SOURCE MATERIAL: Begin
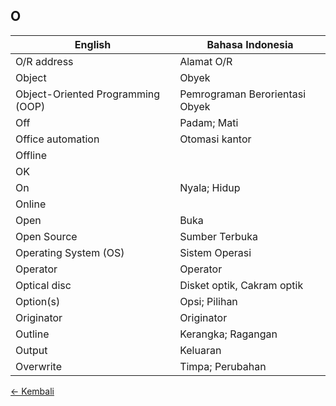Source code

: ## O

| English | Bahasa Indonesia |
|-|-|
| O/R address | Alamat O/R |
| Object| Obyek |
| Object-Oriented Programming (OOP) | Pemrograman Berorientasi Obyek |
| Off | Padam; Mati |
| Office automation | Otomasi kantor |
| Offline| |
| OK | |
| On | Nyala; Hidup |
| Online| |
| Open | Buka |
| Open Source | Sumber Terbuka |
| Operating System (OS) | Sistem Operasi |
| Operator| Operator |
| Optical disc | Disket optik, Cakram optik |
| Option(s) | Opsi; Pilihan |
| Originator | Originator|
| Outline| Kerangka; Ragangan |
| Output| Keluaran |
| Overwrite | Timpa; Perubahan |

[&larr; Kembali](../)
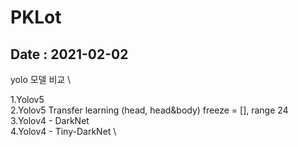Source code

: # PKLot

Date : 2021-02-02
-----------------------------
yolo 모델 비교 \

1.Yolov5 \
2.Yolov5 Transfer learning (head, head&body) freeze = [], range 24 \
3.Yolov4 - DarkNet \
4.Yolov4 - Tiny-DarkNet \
SOURCE MATERIAL: End
SOURCE MATERIAL: Begin
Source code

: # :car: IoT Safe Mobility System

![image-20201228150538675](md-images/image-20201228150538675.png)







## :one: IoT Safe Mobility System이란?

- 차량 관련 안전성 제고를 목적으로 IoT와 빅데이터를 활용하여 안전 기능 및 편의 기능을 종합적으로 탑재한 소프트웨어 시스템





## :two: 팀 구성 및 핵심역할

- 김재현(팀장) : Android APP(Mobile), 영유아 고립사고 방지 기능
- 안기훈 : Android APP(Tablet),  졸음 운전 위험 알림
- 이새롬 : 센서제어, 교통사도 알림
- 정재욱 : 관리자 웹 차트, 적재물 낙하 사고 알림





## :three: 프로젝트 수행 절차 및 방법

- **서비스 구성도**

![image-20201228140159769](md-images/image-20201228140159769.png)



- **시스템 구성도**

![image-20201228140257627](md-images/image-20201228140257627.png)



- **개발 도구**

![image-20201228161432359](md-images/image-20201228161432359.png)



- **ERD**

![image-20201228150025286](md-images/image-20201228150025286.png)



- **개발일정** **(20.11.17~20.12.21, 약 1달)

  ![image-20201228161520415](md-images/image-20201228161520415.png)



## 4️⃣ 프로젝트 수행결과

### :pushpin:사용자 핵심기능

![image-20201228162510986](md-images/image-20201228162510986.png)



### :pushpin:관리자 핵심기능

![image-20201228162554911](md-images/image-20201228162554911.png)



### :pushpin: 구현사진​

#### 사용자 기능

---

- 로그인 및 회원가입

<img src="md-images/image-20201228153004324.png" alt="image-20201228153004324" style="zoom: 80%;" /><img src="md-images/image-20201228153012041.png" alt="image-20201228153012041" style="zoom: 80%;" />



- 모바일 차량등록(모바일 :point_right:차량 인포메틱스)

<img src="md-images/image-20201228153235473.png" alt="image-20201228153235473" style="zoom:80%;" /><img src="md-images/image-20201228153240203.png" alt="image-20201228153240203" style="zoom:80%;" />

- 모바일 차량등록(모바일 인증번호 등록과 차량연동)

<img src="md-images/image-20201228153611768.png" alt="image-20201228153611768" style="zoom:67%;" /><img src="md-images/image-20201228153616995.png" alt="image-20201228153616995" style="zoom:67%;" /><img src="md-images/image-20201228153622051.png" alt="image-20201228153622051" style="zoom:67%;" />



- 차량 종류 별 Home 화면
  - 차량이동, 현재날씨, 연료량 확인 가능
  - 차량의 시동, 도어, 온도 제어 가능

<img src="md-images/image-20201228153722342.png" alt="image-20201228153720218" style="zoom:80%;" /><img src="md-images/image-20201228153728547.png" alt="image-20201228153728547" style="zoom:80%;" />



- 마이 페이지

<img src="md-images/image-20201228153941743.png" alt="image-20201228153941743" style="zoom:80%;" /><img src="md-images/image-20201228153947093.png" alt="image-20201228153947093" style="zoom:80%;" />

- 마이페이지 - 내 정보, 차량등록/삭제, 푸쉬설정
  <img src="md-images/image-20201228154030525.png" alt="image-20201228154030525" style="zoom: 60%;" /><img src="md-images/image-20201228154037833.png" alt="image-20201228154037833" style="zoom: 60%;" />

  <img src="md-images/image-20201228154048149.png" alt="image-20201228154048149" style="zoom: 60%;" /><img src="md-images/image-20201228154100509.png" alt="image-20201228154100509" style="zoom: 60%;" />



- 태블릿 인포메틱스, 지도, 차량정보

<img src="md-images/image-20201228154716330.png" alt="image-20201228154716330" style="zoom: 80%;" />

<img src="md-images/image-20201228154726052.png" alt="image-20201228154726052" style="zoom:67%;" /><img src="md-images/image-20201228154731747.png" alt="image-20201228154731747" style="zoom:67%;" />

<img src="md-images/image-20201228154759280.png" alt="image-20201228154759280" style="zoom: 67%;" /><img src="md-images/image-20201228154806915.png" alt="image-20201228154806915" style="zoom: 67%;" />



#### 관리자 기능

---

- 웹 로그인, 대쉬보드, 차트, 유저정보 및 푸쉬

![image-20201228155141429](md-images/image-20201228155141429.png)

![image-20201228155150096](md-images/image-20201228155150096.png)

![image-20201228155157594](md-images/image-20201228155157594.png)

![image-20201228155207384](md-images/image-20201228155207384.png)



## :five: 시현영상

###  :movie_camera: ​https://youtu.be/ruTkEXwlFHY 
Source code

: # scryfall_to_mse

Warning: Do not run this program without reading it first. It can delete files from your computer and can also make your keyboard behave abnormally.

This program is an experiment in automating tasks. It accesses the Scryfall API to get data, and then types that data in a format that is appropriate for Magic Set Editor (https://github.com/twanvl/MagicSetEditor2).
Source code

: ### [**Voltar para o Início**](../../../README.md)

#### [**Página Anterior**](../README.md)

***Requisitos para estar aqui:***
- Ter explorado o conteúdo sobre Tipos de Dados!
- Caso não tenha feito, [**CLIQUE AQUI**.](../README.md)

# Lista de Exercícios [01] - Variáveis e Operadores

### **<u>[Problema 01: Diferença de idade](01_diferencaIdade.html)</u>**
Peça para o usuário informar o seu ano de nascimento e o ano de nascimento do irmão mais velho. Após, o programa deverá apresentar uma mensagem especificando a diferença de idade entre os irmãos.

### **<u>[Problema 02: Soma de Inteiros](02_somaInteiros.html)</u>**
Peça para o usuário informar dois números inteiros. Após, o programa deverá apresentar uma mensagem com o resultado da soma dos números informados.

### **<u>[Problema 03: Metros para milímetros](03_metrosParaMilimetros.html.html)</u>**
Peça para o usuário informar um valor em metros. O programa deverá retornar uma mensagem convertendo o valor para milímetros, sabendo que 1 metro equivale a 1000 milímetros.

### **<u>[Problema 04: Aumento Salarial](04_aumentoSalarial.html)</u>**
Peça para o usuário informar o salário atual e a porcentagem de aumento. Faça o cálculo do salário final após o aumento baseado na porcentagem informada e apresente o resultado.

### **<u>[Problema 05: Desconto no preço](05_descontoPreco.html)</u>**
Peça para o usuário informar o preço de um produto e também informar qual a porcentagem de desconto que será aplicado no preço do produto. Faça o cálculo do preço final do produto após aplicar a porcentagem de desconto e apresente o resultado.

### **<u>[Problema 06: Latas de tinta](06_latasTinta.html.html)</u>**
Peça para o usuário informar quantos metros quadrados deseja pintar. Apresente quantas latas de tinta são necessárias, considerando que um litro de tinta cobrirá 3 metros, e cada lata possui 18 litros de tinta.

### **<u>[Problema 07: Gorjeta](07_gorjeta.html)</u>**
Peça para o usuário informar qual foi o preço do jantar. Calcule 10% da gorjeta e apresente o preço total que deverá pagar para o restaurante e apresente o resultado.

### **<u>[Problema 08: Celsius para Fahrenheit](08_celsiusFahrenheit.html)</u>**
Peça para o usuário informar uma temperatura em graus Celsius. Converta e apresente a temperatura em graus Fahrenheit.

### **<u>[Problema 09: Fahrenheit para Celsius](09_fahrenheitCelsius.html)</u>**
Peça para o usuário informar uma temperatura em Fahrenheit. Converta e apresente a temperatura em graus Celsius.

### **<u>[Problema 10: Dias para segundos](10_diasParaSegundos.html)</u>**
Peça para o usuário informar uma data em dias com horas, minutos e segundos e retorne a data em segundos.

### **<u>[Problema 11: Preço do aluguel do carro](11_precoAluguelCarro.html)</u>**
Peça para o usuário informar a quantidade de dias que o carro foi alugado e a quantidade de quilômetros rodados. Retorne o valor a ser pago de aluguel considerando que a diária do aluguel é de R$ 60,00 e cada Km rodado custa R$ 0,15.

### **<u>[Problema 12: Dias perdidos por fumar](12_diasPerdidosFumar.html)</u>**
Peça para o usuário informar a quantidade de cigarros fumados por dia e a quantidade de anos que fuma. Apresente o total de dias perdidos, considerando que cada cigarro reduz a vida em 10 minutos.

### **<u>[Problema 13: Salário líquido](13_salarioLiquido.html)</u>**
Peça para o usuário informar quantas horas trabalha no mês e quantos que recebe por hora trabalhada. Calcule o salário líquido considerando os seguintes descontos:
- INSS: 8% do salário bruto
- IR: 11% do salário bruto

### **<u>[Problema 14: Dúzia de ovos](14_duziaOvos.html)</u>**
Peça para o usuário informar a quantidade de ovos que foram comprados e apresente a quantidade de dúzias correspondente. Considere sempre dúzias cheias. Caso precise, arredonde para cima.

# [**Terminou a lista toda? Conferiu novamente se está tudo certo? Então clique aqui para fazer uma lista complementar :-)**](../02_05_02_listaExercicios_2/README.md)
SOURCE MATERIAL: End
SOURCE MATERIAL: Begin
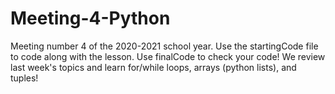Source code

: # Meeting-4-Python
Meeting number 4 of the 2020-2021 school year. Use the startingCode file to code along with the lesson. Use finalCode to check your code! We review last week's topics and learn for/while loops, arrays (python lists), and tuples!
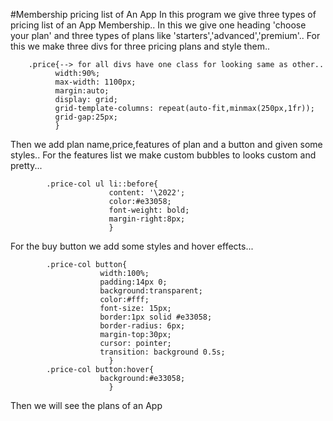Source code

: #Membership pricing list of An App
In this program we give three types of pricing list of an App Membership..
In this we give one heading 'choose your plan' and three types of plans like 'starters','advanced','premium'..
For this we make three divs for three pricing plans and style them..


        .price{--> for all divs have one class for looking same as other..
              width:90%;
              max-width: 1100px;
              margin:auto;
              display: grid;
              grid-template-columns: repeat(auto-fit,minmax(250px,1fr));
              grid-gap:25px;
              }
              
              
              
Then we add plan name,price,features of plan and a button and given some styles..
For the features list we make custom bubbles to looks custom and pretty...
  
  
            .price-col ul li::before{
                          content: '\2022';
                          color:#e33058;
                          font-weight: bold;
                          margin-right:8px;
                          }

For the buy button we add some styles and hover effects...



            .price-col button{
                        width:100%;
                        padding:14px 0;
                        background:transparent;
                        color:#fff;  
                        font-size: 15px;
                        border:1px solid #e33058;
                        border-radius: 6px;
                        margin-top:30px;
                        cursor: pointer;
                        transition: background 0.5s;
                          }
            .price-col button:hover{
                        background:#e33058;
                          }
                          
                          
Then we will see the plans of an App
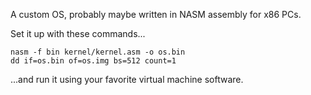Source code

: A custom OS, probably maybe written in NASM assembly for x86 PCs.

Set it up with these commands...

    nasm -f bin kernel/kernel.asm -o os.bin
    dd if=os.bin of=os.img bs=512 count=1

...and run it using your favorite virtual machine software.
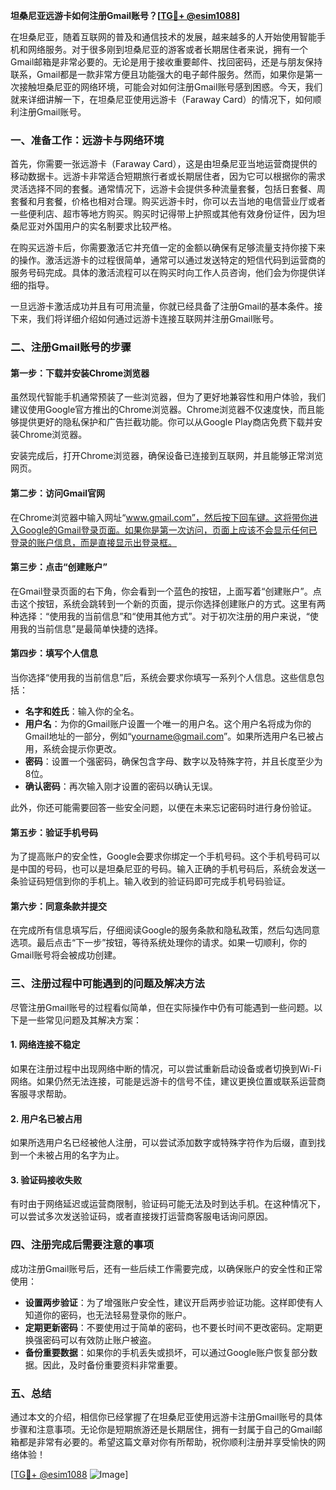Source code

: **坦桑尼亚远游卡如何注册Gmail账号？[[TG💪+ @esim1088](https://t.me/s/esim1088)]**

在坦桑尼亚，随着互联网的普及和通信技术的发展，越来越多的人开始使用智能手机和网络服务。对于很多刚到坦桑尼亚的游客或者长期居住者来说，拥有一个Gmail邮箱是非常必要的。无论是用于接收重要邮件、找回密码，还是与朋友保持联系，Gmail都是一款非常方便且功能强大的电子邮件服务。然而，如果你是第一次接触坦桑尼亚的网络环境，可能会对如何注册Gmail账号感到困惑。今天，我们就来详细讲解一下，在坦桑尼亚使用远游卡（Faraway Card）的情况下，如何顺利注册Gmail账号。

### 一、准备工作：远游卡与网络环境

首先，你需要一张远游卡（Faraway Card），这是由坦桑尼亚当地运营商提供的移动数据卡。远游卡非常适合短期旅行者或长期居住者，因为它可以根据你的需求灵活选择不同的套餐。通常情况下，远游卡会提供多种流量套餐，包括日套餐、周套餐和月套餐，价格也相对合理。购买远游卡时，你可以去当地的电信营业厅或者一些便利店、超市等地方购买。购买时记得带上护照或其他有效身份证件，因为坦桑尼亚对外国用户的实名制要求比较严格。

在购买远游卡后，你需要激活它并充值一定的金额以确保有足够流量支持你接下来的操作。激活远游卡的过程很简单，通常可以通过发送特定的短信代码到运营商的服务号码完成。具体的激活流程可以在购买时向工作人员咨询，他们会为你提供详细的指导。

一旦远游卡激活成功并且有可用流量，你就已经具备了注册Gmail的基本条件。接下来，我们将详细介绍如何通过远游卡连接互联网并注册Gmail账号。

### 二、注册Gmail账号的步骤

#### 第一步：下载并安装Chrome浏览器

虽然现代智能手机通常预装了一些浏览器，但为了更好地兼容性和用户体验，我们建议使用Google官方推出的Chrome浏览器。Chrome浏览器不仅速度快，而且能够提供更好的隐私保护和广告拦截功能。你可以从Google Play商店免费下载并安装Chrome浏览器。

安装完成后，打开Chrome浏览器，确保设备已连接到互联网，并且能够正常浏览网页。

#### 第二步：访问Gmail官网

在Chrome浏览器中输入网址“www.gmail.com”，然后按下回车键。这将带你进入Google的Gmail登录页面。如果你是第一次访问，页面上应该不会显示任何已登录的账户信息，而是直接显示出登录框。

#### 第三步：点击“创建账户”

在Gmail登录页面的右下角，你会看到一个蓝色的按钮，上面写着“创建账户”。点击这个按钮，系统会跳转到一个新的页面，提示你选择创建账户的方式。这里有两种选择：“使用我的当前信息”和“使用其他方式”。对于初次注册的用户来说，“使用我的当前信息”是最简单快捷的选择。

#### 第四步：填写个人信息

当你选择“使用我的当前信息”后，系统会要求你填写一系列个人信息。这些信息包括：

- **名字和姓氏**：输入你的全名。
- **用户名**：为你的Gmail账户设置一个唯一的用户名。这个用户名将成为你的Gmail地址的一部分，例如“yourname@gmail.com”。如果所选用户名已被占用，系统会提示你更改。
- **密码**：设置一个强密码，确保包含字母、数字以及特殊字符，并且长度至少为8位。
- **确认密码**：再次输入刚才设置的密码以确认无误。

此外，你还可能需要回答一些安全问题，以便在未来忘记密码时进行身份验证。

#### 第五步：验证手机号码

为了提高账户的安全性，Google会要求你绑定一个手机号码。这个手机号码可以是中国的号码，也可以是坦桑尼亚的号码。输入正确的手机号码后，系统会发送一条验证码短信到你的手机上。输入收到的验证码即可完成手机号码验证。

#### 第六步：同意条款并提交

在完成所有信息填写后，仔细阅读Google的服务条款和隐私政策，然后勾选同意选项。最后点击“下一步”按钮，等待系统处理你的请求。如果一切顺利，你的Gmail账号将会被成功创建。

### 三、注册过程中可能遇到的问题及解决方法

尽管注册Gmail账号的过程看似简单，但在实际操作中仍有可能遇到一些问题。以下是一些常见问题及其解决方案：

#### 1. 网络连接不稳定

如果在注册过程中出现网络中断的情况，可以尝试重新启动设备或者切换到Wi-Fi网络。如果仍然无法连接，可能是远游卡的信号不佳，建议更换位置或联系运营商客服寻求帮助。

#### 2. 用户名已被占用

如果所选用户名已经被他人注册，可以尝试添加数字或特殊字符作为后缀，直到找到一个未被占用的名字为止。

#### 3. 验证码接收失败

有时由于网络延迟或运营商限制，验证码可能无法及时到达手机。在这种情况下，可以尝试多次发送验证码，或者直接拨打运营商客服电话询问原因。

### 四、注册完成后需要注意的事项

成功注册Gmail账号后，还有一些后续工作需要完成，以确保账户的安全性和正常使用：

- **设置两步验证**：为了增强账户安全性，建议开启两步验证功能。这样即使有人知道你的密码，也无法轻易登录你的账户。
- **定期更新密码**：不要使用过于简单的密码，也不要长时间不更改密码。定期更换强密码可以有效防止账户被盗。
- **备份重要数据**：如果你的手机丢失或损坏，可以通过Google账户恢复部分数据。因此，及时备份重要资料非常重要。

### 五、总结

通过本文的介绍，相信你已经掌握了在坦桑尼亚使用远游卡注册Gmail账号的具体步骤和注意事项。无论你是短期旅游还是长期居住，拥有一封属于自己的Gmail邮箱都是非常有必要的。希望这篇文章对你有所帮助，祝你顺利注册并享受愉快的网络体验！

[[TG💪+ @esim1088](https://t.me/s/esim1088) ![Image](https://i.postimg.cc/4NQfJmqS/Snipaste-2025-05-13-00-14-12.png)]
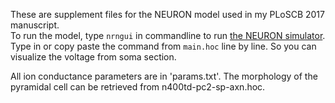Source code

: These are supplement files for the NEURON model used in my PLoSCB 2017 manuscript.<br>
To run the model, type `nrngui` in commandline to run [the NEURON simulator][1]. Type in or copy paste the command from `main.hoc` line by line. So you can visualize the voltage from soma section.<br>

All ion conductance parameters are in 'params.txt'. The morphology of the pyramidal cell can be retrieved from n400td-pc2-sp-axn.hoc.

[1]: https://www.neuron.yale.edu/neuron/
SOURCE MATERIAL: End
TASK INSTRUCTIONS » Pick out every line above that contains the word "programa" and copy it.

SOLUTION FOR THIS PROBLEM »
Peça para o usuário informar o seu ano de nascimento e o ano de nascimento do irmão mais velho. Após, o programa deverá apresentar uma mensagem especificando a diferença de idade entre os irmãos.
Peça para o usuário informar dois números inteiros. Após, o programa deverá apresentar uma mensagem com o resultado da soma dos números informados.
Peça para o usuário informar um valor em metros. O programa deverá retornar uma mensagem convertendo o valor para milímetros, sabendo que 1 metro equivale a 1000 milímetros.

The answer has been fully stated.